A dança de autoritarismos: os generais no governo Bolsonaro

Thiago Flamé

Depois da forte desavença pública entre Olavo de Carvalho e os generais do governo ficou evidente para todos que entre o núcleo duro bolsonarista do governo e os generais existem fortes diferenças. Depois de 6 meses do início do governo, nos perguntamos: o que pretendem os generais de Bolsonaro?

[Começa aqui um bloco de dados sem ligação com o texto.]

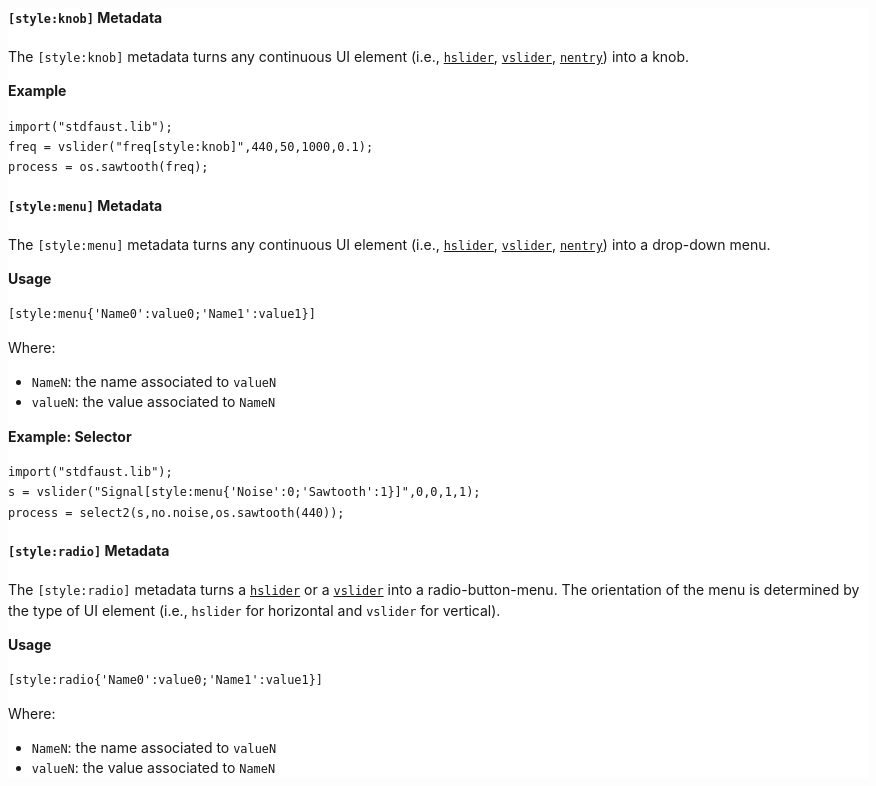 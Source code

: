 #### `[style:knob]` Metadata

The `[style:knob]` metadata turns any continuous UI element (i.e., 
[`hslider`](#hslider-metadata), [`vslider`](#vslider-metadata), 
[`nentry`](#nentry-metadata)) into a knob.

**Example**


```
import("stdfaust.lib");
freq = vslider("freq[style:knob]",440,50,1000,0.1);
process = os.sawtooth(freq);
```


#### `[style:menu]` Metadata

The `[style:menu]` metadata turns any continuous UI element (i.e., 
[`hslider`](#hslider-metadata), [`vslider`](#vslider-metadata), 
[`nentry`](#nentry-metadata)) into a drop-down menu.

**Usage**

```
[style:menu{'Name0':value0;'Name1':value1}]
```

Where:

* `NameN`: the name associated to `valueN`
* `valueN`: the value associated to `NameN`

**Example: Selector**


```
import("stdfaust.lib");
s = vslider("Signal[style:menu{'Noise':0;'Sawtooth':1}]",0,0,1,1);
process = select2(s,no.noise,os.sawtooth(440));
```


#### `[style:radio]` Metadata

The `[style:radio]` metadata turns a [`hslider`](#hslider-metadata) or a 
[`vslider`](#vslider-metadata) into a radio-button-menu. The orientation of the
menu is determined by the type of UI element (i.e., `hslider` for horizontal
and `vslider` for vertical).

**Usage**

```
[style:radio{'Name0':value0;'Name1':value1}]
```

Where:

* `NameN`: the name associated to `valueN`
* `valueN`: the value associated to `NameN`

Os dois generais mais abertamente golpistas, Hamilton Mourão e Augusto Heleno, integraram abertamente a chapa bolsonarista – lembremos que já durante a campanha Mourão defendia abertamente a tese da possibilidade de autogolpe por parte de executivo. Villas Bôas se manteve mais reservado, porém em sua última entrevista como comandante do exército colocou abertamente suas críticas ao que chamou de messianismo de Bolsonaro. Mourão e Heleno, sem apoiar integralmente o bolsonarismo, esperavam exercer uma forte tutela militar sobre o governo do capitão.

A aposta de Villas Bôas, ao lado de boa parte do bonapartismo judiciário da Lava Jato e de parte do STF e da Globo, era exercer a mesma tutela sobre um possível governo Alckmin. Não obstante, agora Villas Bôas integra o governo Bolsonaro num cargo subordinado ao general Heleno no Gabinete de Segurança Institucional (GSI, que unificou o comando dos serviços de inteligência federais) e generais alinhados a ele ocupam cargos importantes, como o Ministério da Defesa e a Secretaria de Segurança Pública.

Convergências e divergências na cúpula do exército

Villas Bôas e Mourão falavam das “aproximações sucessivas” que poderiam, no limite, levar a uma intervenção dos militares para evitar uma possível vitória eleitoral de Lula com as diferenças de ritmos que descrevemos na época. Uns queriam apoiar as investidas bonapartistas da Lava Jato e atuar como segundo violino do bonapartismo institucional, enquanto outros estavam mais propensos a uma atuação mais direta dos militares. Uma terceira ala que foi a mais atuante no governo Temer e que foi a grande defensora da intervenção no Rio de Janeiro contra a posição de Villas Bôas, Etchegoyen e Santos Cruz que se recolheram no período eleitoral, voltam à cena agora. A vitória eleitoral de Bolsonaro reembaralhou as cartas das disputas entre os generais.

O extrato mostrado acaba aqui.